[[ RECORDS PROVIDED, beginning ]]

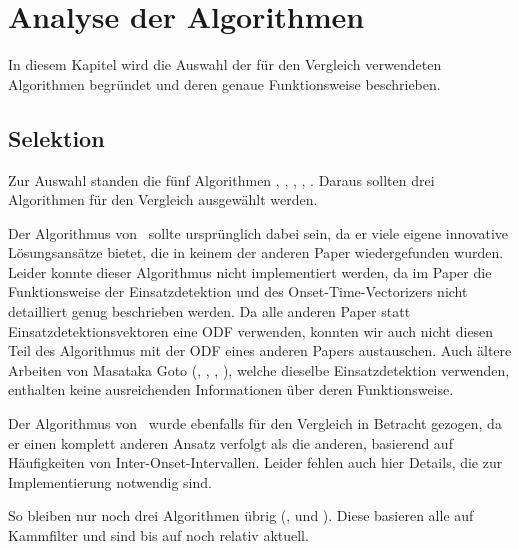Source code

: \chapter{Analyse der Algorithmen}
\label{analyse}
\acresetall

In diesem Kapitel wird die Auswahl der für den Vergleich verwendeten Algorithmen begründet
	und deren genaue Funktionsweise beschrieben.

\section{Selektion}
{
	Zur Auswahl standen die fünf Algorithmen \cite{2000_Di}, \cite{2001_Go}, \cite{2001_BeatThis}, \cite{2009_DaPlSt}, \cite{2011_PlRoSt}.
	Daraus sollten drei Algorithmen für den Vergleich ausgewählt werden.

	Der Algorithmus von~\cite{2001_Go} sollte ursprünglich dabei sein,
		da er viele eigene innovative Lösungsansätze bietet,
		die in keinem der anderen Paper wiedergefunden wurden.
	Leider konnte dieser Algorithmus nicht implementiert werden,
		da im Paper die Funktionsweise der Einsatzdetektion und des Onset-Time-Vectorizers
		nicht detailliert genug beschrieben werden.
	Da alle anderen Paper statt Einsatzdetektionsvektoren eine \ac{ODF} verwenden,
		konnten wir auch nicht diesen Teil des Algorithmus mit der \ac{ODF} eines anderen Papers austauschen.
	Auch ältere Arbeiten von Masataka Goto (\cite{1994_GoMu}, \cite{1995_GoMu1}, \cite{1996_GoMu}, \cite{1997_GoMu2}),
		welche dieselbe Einsatzdetektion verwenden,
		enthalten keine ausreichenden Informationen über deren Funktionsweise.

	Der Algorithmus von~\cite{2000_Di} wurde ebenfalls für den Vergleich in Betracht gezogen,
		da er einen komplett anderen Ansatz verfolgt als die anderen,
		basierend auf Häufigkeiten von Inter-Onset-Intervallen.
	Leider fehlen auch hier Details,
		die zur Implementierung notwendig sind.

	So bleiben nur noch drei Algorithmen übrig (\cite{2001_BeatThis}, \cite{2009_DaPlSt} und \cite{2011_PlRoSt}).
	Diese basieren alle auf Kammfilter und sind bis auf \cite{2001_BeatThis} noch relativ aktuell.
}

[[ RECORDS PROVIDED, end ]]

**WHAT THE TASK ASKS**
Look through the data above and return exactly the lines from the one that contains "wurde ebenfalls für" to the one that contains "die zur Implementierung notwendig sind.", inclusive, with nothing else.

**EXERCISE ANSWER**
	Der Algorithmus von~\cite{2000_Di} wurde ebenfalls für den Vergleich in Betracht gezogen,
		da er einen komplett anderen Ansatz verfolgt als die anderen,
		basierend auf Häufigkeiten von Inter-Onset-Intervallen.
	Leider fehlen auch hier Details,
		die zur Implementierung notwendig sind.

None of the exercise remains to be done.